* [Aim of the task]: Restate each record word for word, omitting whatever pictures it holds.

[Excerpts from a dataset]
········

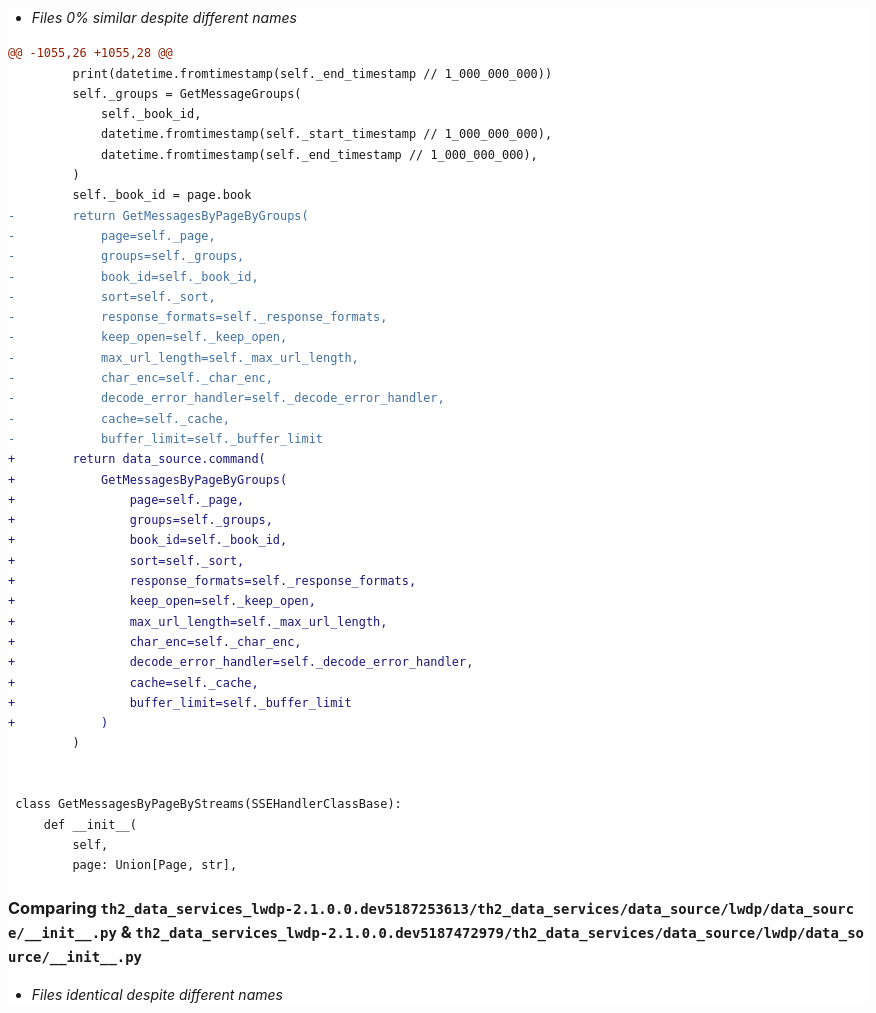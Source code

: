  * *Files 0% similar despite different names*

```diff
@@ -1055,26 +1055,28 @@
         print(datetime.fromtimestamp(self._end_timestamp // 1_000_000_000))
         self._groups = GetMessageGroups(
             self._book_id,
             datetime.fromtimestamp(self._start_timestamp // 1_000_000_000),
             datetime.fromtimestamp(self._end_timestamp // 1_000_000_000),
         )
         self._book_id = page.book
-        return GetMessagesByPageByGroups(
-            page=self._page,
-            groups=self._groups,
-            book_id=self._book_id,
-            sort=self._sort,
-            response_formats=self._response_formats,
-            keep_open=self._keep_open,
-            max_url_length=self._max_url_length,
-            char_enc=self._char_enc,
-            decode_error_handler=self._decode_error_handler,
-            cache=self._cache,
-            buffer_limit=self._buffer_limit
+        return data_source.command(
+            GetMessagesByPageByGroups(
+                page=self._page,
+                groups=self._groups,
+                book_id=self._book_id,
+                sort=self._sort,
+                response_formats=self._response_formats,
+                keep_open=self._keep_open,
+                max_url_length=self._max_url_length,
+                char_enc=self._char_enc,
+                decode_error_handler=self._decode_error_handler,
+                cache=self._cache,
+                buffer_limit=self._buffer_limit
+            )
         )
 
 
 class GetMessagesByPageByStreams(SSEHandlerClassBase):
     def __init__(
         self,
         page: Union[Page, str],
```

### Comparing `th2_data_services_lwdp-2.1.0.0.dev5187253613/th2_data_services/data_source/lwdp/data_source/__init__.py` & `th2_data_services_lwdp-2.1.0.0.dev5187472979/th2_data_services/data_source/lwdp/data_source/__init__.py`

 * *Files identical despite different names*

········

* [Answer to this exercise]:
Source code

:  * *Files 0% similar despite different names*

```diff
@@ -1055,26 +1055,28 @@
         print(datetime.fromtimestamp(self._end_timestamp // 1_000_000_000))
         self._groups = GetMessageGroups(
             self._book_id,
             datetime.fromtimestamp(self._start_timestamp // 1_000_000_000),
             datetime.fromtimestamp(self._end_timestamp // 1_000_000_000),
         )
         self._book_id = page.book
-        return GetMessagesByPageByGroups(
-            page=self._page,
-            groups=self._groups,
-            book_id=self._book_id,
-            sort=self._sort,
-            response_formats=self._response_formats,
-            keep_open=self._keep_open,
-            max_url_length=self._max_url_length,
-            char_enc=self._char_enc,
-            decode_error_handler=self._decode_error_handler,
-            cache=self._cache,
-            buffer_limit=self._buffer_limit
+        return data_source.command(
+            GetMessagesByPageByGroups(
+                page=self._page,
+                groups=self._groups,
+                book_id=self._book_id,
+                sort=self._sort,
+                response_formats=self._response_formats,
+                keep_open=self._keep_open,
+                max_url_length=self._max_url_length,
+                char_enc=self._char_enc,
+                decode_error_handler=self._decode_error_handler,
+                cache=self._cache,
+                buffer_limit=self._buffer_limit
+            )
         )
 
 
 class GetMessagesByPageByStreams(SSEHandlerClassBase):
     def __init__(
         self,
         page: Union[Page, str],
```

### Comparing `th2_data_services_lwdp-2.1.0.0.dev5187253613/th2_data_services/data_source/lwdp/data_source/__init__.py` & `th2_data_services_lwdp-2.1.0.0.dev5187472979/th2_data_services/data_source/lwdp/data_source/__init__.py`

 * *Files identical despite different names*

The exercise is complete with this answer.